Sony's The Night Before debuted in fourth place with $9.88 million. The R-rated comedy starring Joseph Gordon-Levitt, Seth Rogen and Anthony Mackie debuted below its already scaled back expectations. The Night Before opened 52 percent below the $20.72 million opening weekend take of 2013's This Is The End (which had a deflated opening weekend from launching on a Wednesday) and instead opened much more in line with the $12.95 million debut of 2011's A Very Harold & Kumar 3D Christmas. It appears that potential for The Night Before was limited in part from the film coming across as more of a niche comedy as opposed to a more mainstream comedy. On a positive note, The Night Before will have a good chance of holding up well throughout the holiday season and the film did carry a modest production budget of $25 million. The Night Before received an A- rating on CinemaScore, which is an encouraging sign going forward.
Fellow new release Secret in Their Eyes followed in fifth place with a debut of just $6.65 million. The thriller from STX Entertainment starring Chiwetel Ejiofor, Nicole Kidman and Julia Roberts debuted below its already modest expectations. The cast of Secret in Their Eyes ultimately wasn't enough to bring in moviegoers and mixed critical reviews didn't help matters either. With Secret in Their Eyes, STX Entertainment was unable to duplicate the success it had earlier this year with The Gift, as Secret in Their Eyes debuted 44 percent below the $11.85 million start of The Gift. In addition to mixed critical reviews, Secret in Their Eyes received an underwhelming B- rating on CinemaScore, which isn't a good early sign going forward.

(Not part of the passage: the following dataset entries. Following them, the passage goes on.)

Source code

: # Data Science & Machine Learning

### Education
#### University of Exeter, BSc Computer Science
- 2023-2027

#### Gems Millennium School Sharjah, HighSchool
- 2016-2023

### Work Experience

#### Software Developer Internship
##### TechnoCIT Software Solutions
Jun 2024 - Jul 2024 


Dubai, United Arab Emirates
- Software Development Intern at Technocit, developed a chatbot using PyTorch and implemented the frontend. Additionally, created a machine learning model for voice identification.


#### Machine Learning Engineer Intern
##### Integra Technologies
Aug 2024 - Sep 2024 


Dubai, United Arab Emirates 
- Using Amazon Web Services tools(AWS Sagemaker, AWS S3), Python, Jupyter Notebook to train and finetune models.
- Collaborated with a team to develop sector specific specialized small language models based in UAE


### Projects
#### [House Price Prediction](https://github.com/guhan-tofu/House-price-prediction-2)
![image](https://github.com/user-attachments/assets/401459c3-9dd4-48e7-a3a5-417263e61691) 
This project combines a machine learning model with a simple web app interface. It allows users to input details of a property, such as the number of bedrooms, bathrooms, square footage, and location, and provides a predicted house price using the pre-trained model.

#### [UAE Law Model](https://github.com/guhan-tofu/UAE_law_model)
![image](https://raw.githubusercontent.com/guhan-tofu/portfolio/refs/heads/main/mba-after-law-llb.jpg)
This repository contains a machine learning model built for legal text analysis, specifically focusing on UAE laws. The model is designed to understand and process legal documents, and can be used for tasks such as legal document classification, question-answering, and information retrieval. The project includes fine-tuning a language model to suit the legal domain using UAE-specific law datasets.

Meanwhile, upon expanding into moderate release this weekend Open Road's Spotlight took eighth place with $3.53 million. The awards season hopeful starring Mark Ruffalo and Michael Keaton registered a solid per-location average of $5,900 from 598 locations. However, it does appear that Spotlight could have problems building momentum as it expands further given how much its per-location average tailed off this weekend. Birdman faced a similar situation last year as it expanded into more locations. Spotlight has grossed $5.80 million in 17 days, which places the film 19 percent ahead of the $4.88 million 17-day platform start of Birdman.